Evening Post, October 23, 2016

Here is the second installment in the historical romance-in-progress.  The first was posted yesterday.

 

 

William Miller not only knew his times.  He knew his own heart and mind and he knew that there would never be another like this princess and he stayed in Austria, learning the language and customs and attending concerts and balls with the nobility while his business in the new world continued to grow and prosper.

After a year in the courts of Dorothea’s father, Martin approached the prince to ask for Dorothea’s hand.  The old man, who had grown to like the young American businessman, told Martin that in another time he would never consider letting his daughter leave the country and the continent.  But these were unusual times, he said.  Unusual and uncertain, particularly for the nobility in Austria.  As was evidenced by the American’s phenomenal success, the economics of the world were changing.  Money was now being made in production and manufacturing and the old wealth of the von Bayrens would continue to diminish relative to the wealth of the world and to the point where the day would come – it might not be that far off – that the family would be unable to maintain the estate and would have to sell it and move on.

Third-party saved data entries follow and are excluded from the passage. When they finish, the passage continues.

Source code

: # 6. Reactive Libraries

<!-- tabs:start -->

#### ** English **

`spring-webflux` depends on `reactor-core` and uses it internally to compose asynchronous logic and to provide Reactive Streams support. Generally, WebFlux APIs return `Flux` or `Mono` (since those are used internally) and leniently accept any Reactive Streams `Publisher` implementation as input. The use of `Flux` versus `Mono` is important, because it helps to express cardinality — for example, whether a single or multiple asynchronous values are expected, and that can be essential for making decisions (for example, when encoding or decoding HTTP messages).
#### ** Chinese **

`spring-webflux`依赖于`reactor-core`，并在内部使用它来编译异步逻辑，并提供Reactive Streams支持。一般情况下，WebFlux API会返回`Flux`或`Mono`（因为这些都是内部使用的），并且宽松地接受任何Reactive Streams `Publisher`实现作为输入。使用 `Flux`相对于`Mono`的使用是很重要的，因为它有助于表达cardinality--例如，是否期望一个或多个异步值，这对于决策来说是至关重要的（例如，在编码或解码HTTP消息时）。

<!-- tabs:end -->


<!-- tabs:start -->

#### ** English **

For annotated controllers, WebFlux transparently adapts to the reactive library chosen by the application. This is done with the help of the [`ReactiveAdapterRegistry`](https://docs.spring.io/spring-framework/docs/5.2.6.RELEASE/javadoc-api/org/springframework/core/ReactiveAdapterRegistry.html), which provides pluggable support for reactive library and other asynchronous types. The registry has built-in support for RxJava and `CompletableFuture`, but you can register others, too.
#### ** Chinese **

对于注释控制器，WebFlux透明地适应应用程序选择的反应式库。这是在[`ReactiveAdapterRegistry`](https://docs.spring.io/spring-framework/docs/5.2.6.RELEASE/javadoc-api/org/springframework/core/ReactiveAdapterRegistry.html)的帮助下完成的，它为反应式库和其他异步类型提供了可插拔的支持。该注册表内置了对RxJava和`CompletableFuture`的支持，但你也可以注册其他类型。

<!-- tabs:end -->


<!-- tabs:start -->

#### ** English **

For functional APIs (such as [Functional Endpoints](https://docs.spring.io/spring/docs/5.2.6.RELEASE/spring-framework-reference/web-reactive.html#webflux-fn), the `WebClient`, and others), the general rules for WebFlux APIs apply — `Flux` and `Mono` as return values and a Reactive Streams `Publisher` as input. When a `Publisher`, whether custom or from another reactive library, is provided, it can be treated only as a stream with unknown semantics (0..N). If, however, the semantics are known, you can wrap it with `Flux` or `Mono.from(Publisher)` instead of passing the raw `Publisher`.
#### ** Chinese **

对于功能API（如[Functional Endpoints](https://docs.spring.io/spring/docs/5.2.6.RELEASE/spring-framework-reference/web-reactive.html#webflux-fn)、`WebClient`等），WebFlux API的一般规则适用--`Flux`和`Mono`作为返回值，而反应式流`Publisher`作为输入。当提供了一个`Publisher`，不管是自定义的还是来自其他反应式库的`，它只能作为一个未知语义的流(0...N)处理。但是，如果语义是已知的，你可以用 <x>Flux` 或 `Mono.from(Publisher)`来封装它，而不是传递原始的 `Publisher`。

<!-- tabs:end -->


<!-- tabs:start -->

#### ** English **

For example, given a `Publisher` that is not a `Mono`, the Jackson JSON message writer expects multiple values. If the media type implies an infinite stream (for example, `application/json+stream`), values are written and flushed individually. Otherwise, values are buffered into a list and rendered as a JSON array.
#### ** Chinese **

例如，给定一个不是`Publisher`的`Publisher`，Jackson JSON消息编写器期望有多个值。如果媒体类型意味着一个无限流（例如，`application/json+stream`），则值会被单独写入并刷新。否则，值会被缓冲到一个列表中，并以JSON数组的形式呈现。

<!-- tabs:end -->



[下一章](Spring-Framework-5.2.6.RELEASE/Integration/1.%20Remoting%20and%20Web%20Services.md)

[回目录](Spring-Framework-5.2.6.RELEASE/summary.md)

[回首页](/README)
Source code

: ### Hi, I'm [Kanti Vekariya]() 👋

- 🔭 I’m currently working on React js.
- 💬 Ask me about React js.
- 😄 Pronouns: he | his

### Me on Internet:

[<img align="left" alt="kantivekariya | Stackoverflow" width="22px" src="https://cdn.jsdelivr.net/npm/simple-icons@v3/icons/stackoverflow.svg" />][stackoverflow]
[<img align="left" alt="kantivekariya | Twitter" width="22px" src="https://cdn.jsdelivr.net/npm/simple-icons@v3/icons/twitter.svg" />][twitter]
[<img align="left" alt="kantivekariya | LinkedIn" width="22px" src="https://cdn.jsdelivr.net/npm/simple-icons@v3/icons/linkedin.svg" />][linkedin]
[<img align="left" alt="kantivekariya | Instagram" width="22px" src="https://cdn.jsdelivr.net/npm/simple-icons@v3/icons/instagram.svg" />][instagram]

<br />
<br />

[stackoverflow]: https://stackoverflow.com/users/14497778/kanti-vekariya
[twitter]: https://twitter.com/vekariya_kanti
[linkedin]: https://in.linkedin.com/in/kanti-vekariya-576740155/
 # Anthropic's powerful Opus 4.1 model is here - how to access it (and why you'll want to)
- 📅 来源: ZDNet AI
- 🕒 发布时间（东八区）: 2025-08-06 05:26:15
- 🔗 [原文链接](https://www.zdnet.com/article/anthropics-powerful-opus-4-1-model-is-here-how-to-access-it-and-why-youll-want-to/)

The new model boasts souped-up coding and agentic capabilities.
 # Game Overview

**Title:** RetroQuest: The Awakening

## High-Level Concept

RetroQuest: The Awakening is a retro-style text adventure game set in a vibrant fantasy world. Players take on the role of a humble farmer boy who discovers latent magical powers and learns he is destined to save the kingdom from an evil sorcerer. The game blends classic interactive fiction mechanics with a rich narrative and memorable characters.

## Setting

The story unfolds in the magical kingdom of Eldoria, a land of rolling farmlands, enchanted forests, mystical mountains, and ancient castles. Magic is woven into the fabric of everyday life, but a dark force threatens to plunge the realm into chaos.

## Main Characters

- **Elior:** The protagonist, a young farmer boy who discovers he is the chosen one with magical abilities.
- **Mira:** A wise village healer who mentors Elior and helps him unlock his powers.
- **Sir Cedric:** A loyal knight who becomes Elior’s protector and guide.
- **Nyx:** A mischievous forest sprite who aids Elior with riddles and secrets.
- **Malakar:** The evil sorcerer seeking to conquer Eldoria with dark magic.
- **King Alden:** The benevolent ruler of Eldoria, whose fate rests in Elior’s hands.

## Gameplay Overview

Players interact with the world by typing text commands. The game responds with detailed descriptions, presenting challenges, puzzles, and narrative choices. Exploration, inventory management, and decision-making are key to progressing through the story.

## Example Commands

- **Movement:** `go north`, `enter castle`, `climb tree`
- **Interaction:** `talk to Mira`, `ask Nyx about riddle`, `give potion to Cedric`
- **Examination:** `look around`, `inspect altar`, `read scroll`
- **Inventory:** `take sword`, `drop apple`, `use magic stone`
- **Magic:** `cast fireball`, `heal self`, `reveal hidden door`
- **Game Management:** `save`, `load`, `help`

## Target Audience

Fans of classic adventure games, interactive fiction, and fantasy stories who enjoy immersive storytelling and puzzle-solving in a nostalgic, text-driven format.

The prince wanted to assure that Martin would keep his daughter in the style to which she had grown accustomed.  The prince was convinced that Martin had the wherewithal to do so, but when Martin asked for the princess’s hand the prince challenged Martin to build for her first a fitting residence.

Thus the first idea of the Martin house was born.  Martin asked the prince for the names of the finest architects and craftsmen  and then hired them all – masons, glaziers, blacksmiths, and carpenters; twenty men in all – and sent them to the United States and to his land on Raccoon Creek in West Virginia where they established their own brick and glass works, all for the purpose of building the castle for Princess Dorothea.

The small industries they began there on Raccoon Creek dried up soon after the house was completed in 1922, but the house has stood ever since.